Wednesday, July 3, 2013

Busy as…

        Is it beekeeping that brings out the cliché in me, or is it just that bee-based clichés are so compelling?

         Along with many other useful things that I learned in school, like never to climb on the monkey bars when wearing a dress and how to play a passable game of marbles, I learned to Avoid Clichés At All Costs When Speaking and Writing. You don't forget the lessons that were branded on your young brain by sort-tempered adults much older and bigger than you, so I have always tried, When Speaking and Writing, to Avoid Clichés at All Costs.

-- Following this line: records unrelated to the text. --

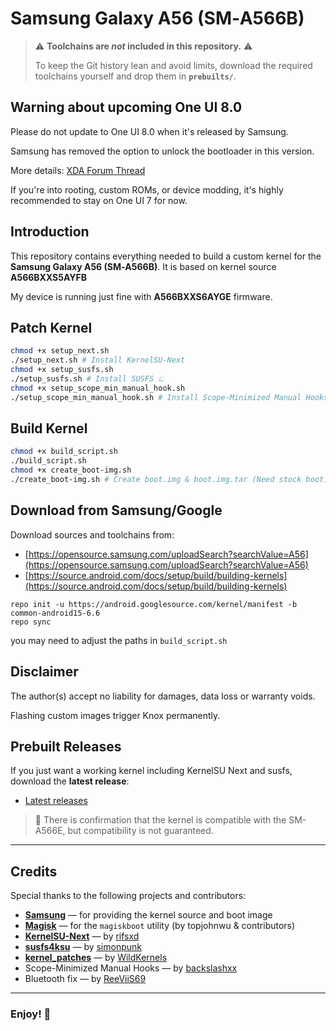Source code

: # Samsung Galaxy A56 (SM‑A566B)

> ⚠️ **Toolchains are *not* included in this repository.** ⚠️
> 
> To keep the Git history lean and avoid limits, download the required toolchains yourself and drop them in **`prebuilts/`**.

## Warning about upcoming One UI 8.0

Please do not update to One UI 8.0 when it's released by Samsung.

Samsung has removed the option to unlock the bootloader in this version.

More details: [XDA Forum Thread](https://xdaforums.com/t/bootloader-unlocking-option-removed-from-one-ui-8-0.4751904/)

If you're into rooting, custom ROMs, or device modding, it's highly recommended to stay on One UI 7 for now.

## Introduction

This repository contains everything needed to build a custom kernel for the **Samsung Galaxy A56 (SM‑A566B)**.
It is based on kernel source **A566BXXS5AYFB**

My device is running just fine with **A566BXXS6AYGE** firmware.

## Patch Kernel

```bash
chmod +x setup_next.sh
./setup_next.sh # Install KernelSU-Next
chmod +x setup_susfs.sh
./setup_susfs.sh # Install SUSFS ඞ
chmod +x setup_scope_min_manual_hook.sh
./setup_scope_min_manual_hook.sh # Install Scope-Minimized Manual Hooks 
```

## Build Kernel

```bash
chmod +x build_script.sh
./build_script.sh
chmod +x create_boot-img.sh
./create_boot-img.sh # Create boot.img & boot.img.tar (Need stock boot.img in magiskboot)
```

## Download from Samsung/Google

Download sources and toolchains from:

* [https://opensource.samsung.com/uploadSearch?searchValue=A56](https://opensource.samsung.com/uploadSearch?searchValue=A56)
* [https://source.android.com/docs/setup/build/building-kernels](https://source.android.com/docs/setup/build/building-kernels)

```
repo init -u https://android.googlesource.com/kernel/manifest -b common-android15-6.6
repo sync
```
you may need to adjust the paths in ```build_script.sh```

## Disclaimer

The author(s) accept no liability for damages, data loss or warranty voids.

Flashing custom images trigger Knox permanently.

## Prebuilt Releases

If you just want a working kernel including KernelSU Next and susfs, download the **latest release**:

* [Latest releases](https://github.com/Luciiuss/sm-a566b/releases)

> 🚨 There is confirmation that the kernel is compatible with the SM-A566E, but compatibility is not guaranteed.
---

## Credits

Special thanks to the following projects and contributors:

* [**Samsung**](https://opensource.samsung.com/) — for providing the kernel source and boot image
* [**Magisk**](https://github.com/topjohnwu/Magisk) — for the `magiskboot` utility (by topjohnwu & contributors)
* [**KernelSU-Next**](https://github.com/KernelSU-Next/KernelSU-Next) — by [rifsxd](https://github.com/rifsxd)
* [**susfs4ksu**](https://gitlab.com/simonpunk/susfs4ksu) — by [simonpunk](https://gitlab.com/simonpunk)
* [**kernel_patches**](https://github.com/WildKernels/kernel_patches) — by [WildKernels](https://github.com/WildKernels/)
* Scope-Minimized Manual Hooks — by [backslashxx](https://github.com/backslashxx)
* Bluetooth fix — by [ReeViiS69](https://github.com/ReeViiS69)

---

### Enjoy! 🚀
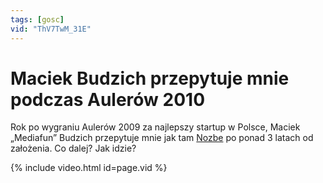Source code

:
 ```yaml
---
tags: [gosc]
vid: "ThV7TwM_31E"
---
```


# Maciek Budzich przepytuje mnie podczas Aulerów 2010

Rok po wygraniu Aulerów 2009 za najlepszy startup w Polsce, Maciek „Mediafun” Budzich przepytuje mnie jak tam [Nozbe][n] po ponad 3 latach od założenia. Co dalej? Jak idzie?

{% include video.html id=page.vid %}

<!--More-->


[n]: https://michael.gratis/nozbe_pl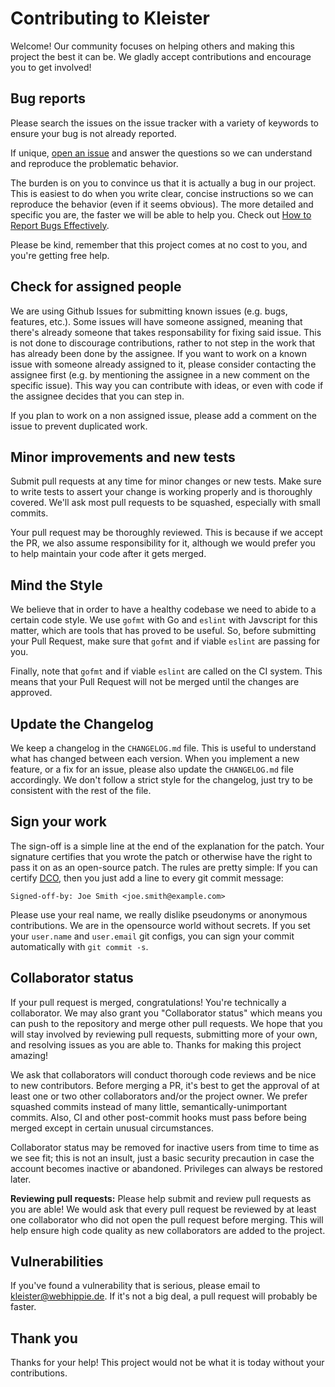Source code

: # Contributing to Kleister

Welcome! Our community focuses on helping others and making this project the best it can be. We gladly accept contributions and encourage you to get involved!


## Bug reports

Please search the issues on the issue tracker with a variety of keywords to ensure your bug is not already reported.

If unique, [open an issue](https://github.com/kleister/kleister-ui/issues) and answer the questions so we can understand and reproduce the problematic behavior.

The burden is on you to convince us that it is actually a bug in our project. This is easiest to do when you write clear, concise instructions so we can reproduce the behavior (even if it seems obvious). The more detailed and specific you are, the faster we will be able to help you. Check out [How to Report Bugs Effectively](http://www.chiark.greenend.org.uk/~sgtatham/bugs.html).

Please be kind, remember that this project comes at no cost to you, and you're getting free help.


## Check for assigned people

We are using Github Issues for submitting known issues (e.g. bugs, features, etc.). Some issues will have someone assigned, meaning that there's already someone that takes responsability for fixing said issue. This is not done to discourage contributions, rather to not step in the work that has already been done by the assignee. If you want to work on a known issue with someone already assigned to it, please consider contacting the assignee first (e.g. by mentioning the assignee in a new comment on the specific issue). This way you can contribute with ideas, or even with code if the assignee decides that you can step in.

If you plan to work on a non assigned issue, please add a comment on the issue to prevent duplicated work.


## Minor improvements and new tests

Submit pull requests at any time for minor changes or new tests. Make sure to write tests to assert your change is working properly and is thoroughly covered. We'll ask most pull requests to be squashed, especially with small commits.

Your pull request may be thoroughly reviewed. This is because if we accept the PR, we also assume responsibility for it, although we would prefer you to help maintain your code after it gets merged.


## Mind the Style

We believe that in order to have a healthy codebase we need to abide to a certain code style. We use `gofmt` with Go and `eslint` with Javscript for this matter, which are tools that has proved to be useful. So, before submitting your Pull Request, make sure that `gofmt` and if viable `eslint` are passing for you.

Finally, note that `gofmt` and if viable `eslint` are called on the CI system. This means that your Pull Request will not be merged until the changes are approved.


## Update the Changelog

We keep a changelog in the `CHANGELOG.md` file. This is useful to understand what has changed between each version. When you implement a new feature, or a fix for an issue, please also update the `CHANGELOG.md` file accordingly. We don't follow a strict style for the changelog, just try to be consistent with the rest of the file.


## Sign your work

The sign-off is a simple line at the end of the explanation for the patch. Your signature certifies that you wrote the patch or otherwise have the right to pass it on as an open-source patch. The rules are pretty simple: If you can certify [DCO](DCO), then you just add a line to every git commit message:

```
Signed-off-by: Joe Smith <joe.smith@example.com>
```

Please use your real name, we really dislike pseudonyms or anonymous contributions. We are in the opensource world without secrets. If you set your `user.name` and `user.email` git configs, you can sign your commit automatically with `git commit -s`.


## Collaborator status

If your pull request is merged, congratulations! You're technically a collaborator. We may also grant you "Collaborator status" which means you can push to the repository and merge other pull requests. We hope that you will stay involved by reviewing pull requests, submitting more of your own, and resolving issues as you are able to. Thanks for making this project amazing!

We ask that collaborators will conduct thorough code reviews and be nice to new contributors. Before merging a PR, it's best to get the approval of at least one or two other collaborators and/or the project owner. We prefer squashed commits instead of many little, semantically-unimportant commits. Also,
CI and other post-commit hooks must pass before being merged except in certain unusual circumstances.

Collaborator status may be removed for inactive users from time to time as we see fit; this is not an insult, just a basic security precaution in case the account becomes inactive or abandoned. Privileges can always be restored later.

**Reviewing pull requests:** Please help submit and review pull requests as you are able! We would ask that every pull request be reviewed by at least one collaborator who did not open the pull request before merging. This will help ensure high code quality as new collaborators are added to the project.


## Vulnerabilities

If you've found a vulnerability that is serious, please email to kleister@webhippie.de. If it's not a big deal, a pull request will probably be faster.


## Thank you

Thanks for your help! This project would not be what it is today without your contributions.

Sometimes I even congratulate myself on coming up with a particularly effective and original simile when I could have just defaulted to a cliché.

          So it was entirely against all my training and my best instincts that I found myself the other day in the bee yard with K, watching the bees and about to commit cliché. "Look at how active they are," I said to K, completely helpless to prevent the following words from just falling out of my mouth: "Why, they're busy as bees."

          Of course you groan, but it turns out that clichés, before they were clichés, were in fact such universal truths or such creative or compellingly-worded comparisons that everyone fell in love with them and started using them because they were so good or true or evocative. You look at bees in the summer when they're really working, and they are the very archetype of busy. "Busy as bees" is a good and useful descriptor. It is as evocative as billy-o.

          But, as with anything you love and use all the time, these compelling phrases started to get a little worn. A little tired. A little been-there-done-that-bought-the-postcard-and-mailed-it-home. And people began to look down upon them, because they were familiar, and tell Other People that it was one of the High Holy Significators of Tackiness to use them. I myself felt this way until a couple of days after the "busy as bees" incident, when I was, again, in the bee yard.

          I was helping K work the hives, and so I was dressed in a bee-resistant bonnet, veil, and jacket. It was warm and the bees were busy as you know what—eddying around us before flying off in waves to their work. I didn't notice right away that the bee that was buzzing so close to my face—because they were all buzzing close to my face—was distinguished from the rest by being on the wrong side of my veil. Judging from the tenor of its buzz, it was starting to get a little grumpy about sharing such close quarters with me. "K," I said, in the world's most entirely justified use of cliché since the term was coined, "there's a bee in my bonnet."